YOUR SOLIN GENERATED RECIPE
Tender Pan-Seared Pork with Garlicky Bok Choy
Pork tenderloin pan-seared to a golden finish and served with crisp bok choy infused with aromatic garlic and toasted sesame oil.
INGREDIENTS
7 oz Pork tenderloin
2 cups Bok choy
1 tbsp Extra virgin olive oil
1 tsp Toasted sesame oil
2 cloves Garlic
1 tsp Fresh ginger
1 tbsp Coconut aminos
0.25 tsp Sea salt
0.25 tsp Black pepper
PREPARATION
Slice the pork tenderloin into 1-inch thick medallions and season both sides evenly with sea salt and black pepper.
Heat the extra virgin olive oil in a large stainless steel or cast iron skillet over medium-high heat until shimmering.

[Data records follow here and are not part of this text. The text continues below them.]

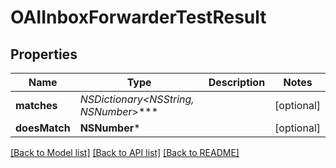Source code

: # OAIInboxForwarderTestResult

## Properties
Name | Type | Description | Notes
------------ | ------------- | ------------- | -------------
**matches** | **NSDictionary&lt;NSString*, NSNumber*&gt;*** |  | [optional] 
**doesMatch** | **NSNumber*** |  | [optional] 

[[Back to Model list]](../README#documentation-for-models) [[Back to API list]](../README#documentation-for-api-endpoints) [[Back to README]](../README)


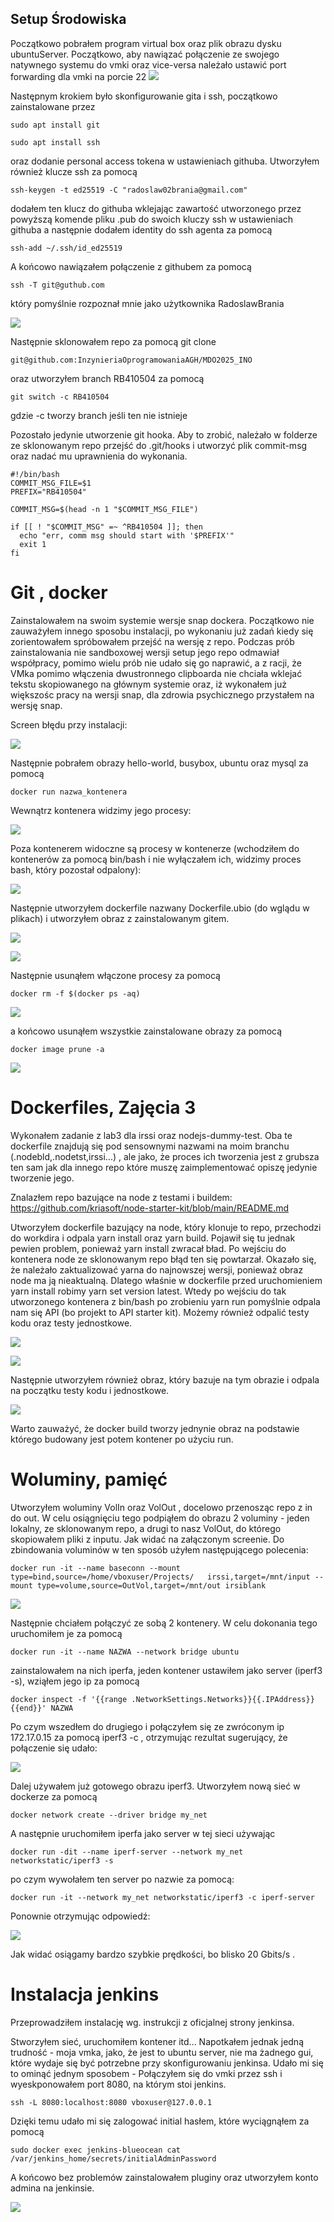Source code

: ## Setup Środowiska
Początkowo pobrałem program virtual box oraz plik obrazu dysku ubuntuServer.
Początkowo, aby nawiązać połączenie ze swojego natywnego systemu do vmki oraz vice-versa  należało ustawić port forwarding dla vmki na porcie 22
![](PortForwarding1.png)

Następnym krokiem było skonfigurowanie gita i ssh, początkowo zainstalowane przez

    sudo apt install git

    sudo apt install ssh

oraz dodanie personal access tokena w ustawieniach githuba. Utworzyłem również klucze ssh za pomocą

    ssh-keygen -t ed25519 -C "radoslaw02brania@gmail.com"

dodałem ten klucz do githuba wklejając zawartość utworzonego przez powyższą komende pliku .pub do swoich kluczy ssh w ustawieniach githuba a następnie dodałem identity do ssh agenta za pomocą 

    ssh-add ~/.ssh/id_ed25519

A końcowo nawiązałem połączenie z githubem za pomocą

    ssh -T git@guthub.com

który pomyślnie rozpoznał mnie jako użytkownika RadoslawBrania

![](AuthSucc.png)

Następnie sklonowałem repo za pomocą git clone

    git@github.com:InzynieriaOprogramowaniaAGH/MDO2025_INO

oraz utworzyłem branch RB410504 za pomocą

    git switch -c RB410504 

gdzie -c tworzy branch jeśli ten nie istnieje

Pozostało jedynie utworzenie git hooka. Aby to zrobić, należało w folderze ze sklonowanym repo przejść do .git/hooks i utworzyć plik commit-msg oraz nadać mu uprawnienia do wykonania.

    #!/bin/bash
    COMMIT_MSG_FILE=$1
    PREFIX="RB410504"

    COMMIT_MSG=$(head -n 1 "$COMMIT_MSG_FILE")

    if [[ ! "$COMMIT_MSG" =~ ^RB410504 ]]; then
      echo "err, comm msg should start with '$PREFIX'"
      exit 1
    fi



# Git , docker

Zainstalowałem na swoim systemie wersje snap dockera. Początkowo nie zauważyłem innego sposobu instalacji, po wykonaniu już zadań kiedy się zorientowałem spróbowałem przejść na wersję z repo. Podczas prób zainstalowania nie sandboxowej wersji setup jego repo odmawiał współpracy, pomimo wielu prób nie udało się go naprawić, a z racji, że VMka pomimo włączenia dwustronnego clipboarda nie chciała wklejać tekstu skopiowanego na głównym systemie oraz, iż wykonałem już większośc pracy na wersji snap, dla zdrowia psychicznego przystałem na wersję snap.

Screen błędu przy instalacji:

![](errinstaldocker.png)

Następnie pobrałem obrazy hello-world, busybox, ubuntu oraz mysql za pomocą 

    docker run nazwa_kontenera

Wewnątrz kontenera widzimy jego procesy:

![](inside_fedora.png)

Poza kontenerem widoczne są procesy w kontenerze (wchodziłem do kontenerów za pomocą bin/bash i nie wyłączałem ich, widzimy proces bash, który pozostał odpalony):

![](outside.png)

Następnie utworzyłem dockerfile nazwany Dockerfile.ubio (do wglądu w plikach) i utworzyłem obraz z zainstalowanym gitem. 

![](images.png)

![](cloneworked.png)

Następnie usunąłem włączone procesy za pomocą 

    docker rm -f $(docker ps -aq)

![](prune.png)

a końcowo usunąłem wszystkie zainstalowane obrazy za pomocą 

    docker image prune -a

![](prune2.png)

# Dockerfiles, Zajęcia 3

Wykonałem zadanie z lab3 dla irssi oraz nodejs-dummy-test. Oba te dockerfile znajdują się pod sensownymi nazwami na moim branchu (.nodebld,.nodetst,irssi...) , ale jako, że proces ich tworzenia jest z grubsza ten sam jak dla innego repo które muszę zaimplementować opiszę jedynie tworzenie jego.

Znalazłem repo bazujące na node z testami i buildem: https://github.com/kriasoft/node-starter-kit/blob/main/README.md

Utworzyłem dockerfile bazujący na node, który klonuje to repo, przechodzi do workdira i odpala yarn install oraz yarn build. Pojawił się tu jednak pewien problem, ponieważ yarn install zwracał bład. Po wejściu do kontenera node ze sklonowanym repo błąd ten się powtarzał. Okazało się, że należało zaktualizować yarna do najnowszej wersji, ponieważ obraz node ma ją nieaktualną. Dlatego właśnie w dockerfile przed uruchomieniem yarn install robimy yarn set version latest. Wtedy po wejściu do tak utworzonego kontenera z bin/bash po zrobieniu yarn run pomyślnie odpala nam się API (bo projekt to API starter kit). Możemy również odpalić testy kodu oraz testy jednostkowe.

![](apikit.png)

![](tests.png)

Następnie utworzyłem również obraz, który bazuje na tym obrazie i odpala na początku testy kodu i jednostkowe.

![](kriatst.png)

Warto zauważyć, że docker build tworzy jednynie obraz na podstawie którego budowany jest potem kontener po użyciu run.


# Woluminy, pamięć

Utworzyłem woluminy VolIn oraz VolOut , docelowo przenosząc repo z in do out. 
W celu osiągnięciu tego podpiąłem do obrazu 2 voluminy - jeden lokalny, ze sklonowanym repo, a drugi to nasz VolOut, do którego skopiowałem pliki z inputu. Jak widać na załączonym screenie.
Do zbindowania voluminów w ten sposób użyłem następującego polecenia:

    docker run -it --name baseconn --mount type=bind,source=/home/vboxuser/Projects/   irssi,target=/mnt/input --mount type=volume,source=OutVol,target=/mnt/out irsiblank


![](cpiedfiles.png)

Następnie chciałem połączyć ze sobą 2 kontenery. W celu dokonania tego uruchomiłem je za pomocą 
 
    docker run -it --name NAZWA --network bridge ubuntu
   
zainstalowałem na nich iperfa, jeden kontener ustawiłem jako server (iperf3 -s), wziąłem jego ip za pomocą

    docker inspect -f '{{range .NetworkSettings.Networks}}{{.IPAddress}}{{end}}' NAZWA
     
Po czym wszedłem do drugiego i połączyłem się ze zwróconym ip 172.17.0.15 za pomocą iperf3 -c , otrzymując rezultat sugerujący, że połączenie się udało:

![](Connected.png)

Dalej używałem już gotowego obrazu iperf3.
Utworzyłem nową sieć w dockerze za pomocą

    docker network create --driver bridge my_net 

A następnie uruchomiłem iperfa jako server w tej sieci używając

    docker run -dit --name iperf-server --network my_net networkstatic/iperf3 -s

po czym wywołałem ten server po nazwie za pomocą:

    docker run -it --network my_net networkstatic/iperf3 -c iperf-server

Ponownie otrzymując odpowiedź:

![](connected2.png)

Jak widać osiągamy bardzo szybkie prędkości, bo blisko 20 Gbits/s . 

# Instalacja jenkins

Przeprowadziłem instalację wg. instrukcji z oficjalnej strony jenkinsa.

Stworzyłem sieć, uruchomiłem kontener itd... 
Napotkałem jednak jedną trudność - moja vmka, jako, że jest to ubuntu server, nie ma żadnego gui, które wydaje się być potrzebne przy skonfigurowaniu jenkinsa. Udało mi się to ominąć jednym sposobem - Połączyłem się do vmki przez ssh i wyeskponowałem port 8080,
na którym stoi jenkins. 

    ssh -L 8080:localhost:8080 vboxuser@127.0.0.1

Dzięki temu udało mi się zalogować initial hasłem, które wyciągnąłem za pomocą

    sudo docker exec jenkins-blueocean cat /var/jenkins_home/secrets/initialAdminPassword

A końcowo bez problemów zainstalowałem pluginy oraz utworzyłem konto admina na jenkinsie.

![](jenkins.png)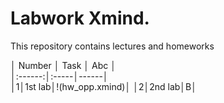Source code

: # Labwork Xmind.

This repository contains lectures and homeworks

│	Number │ Task │  Abc │	
│:------:│:-----│------│	
│1│1st lab│!(hw_opp.xmind)│
│2│2nd lab│B│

Place the pork medallions in the skillet and sear for 3 to 4 minutes per side until a golden crust forms and the internal temperature reaches 145 degrees Fahrenheit.
Remove the pork from the pan and set it aside on a warm plate to rest for at least 5 minutes.
In the same skillet, reduce the heat to medium and add the toasted sesame oil along with the minced garlic and grated fresh ginger.
Sauté the aromatics for 30 seconds until fragrant, then add the chopped bok choy and coconut aminos to the pan.
Toss the bok choy constantly for 2 minutes until the leaves are wilted and vibrant green while the stems remain slightly crisp.
Plate the garlicky bok choy and top with the rested pork medallions, drizzling any remaining juices from the plate over the meat.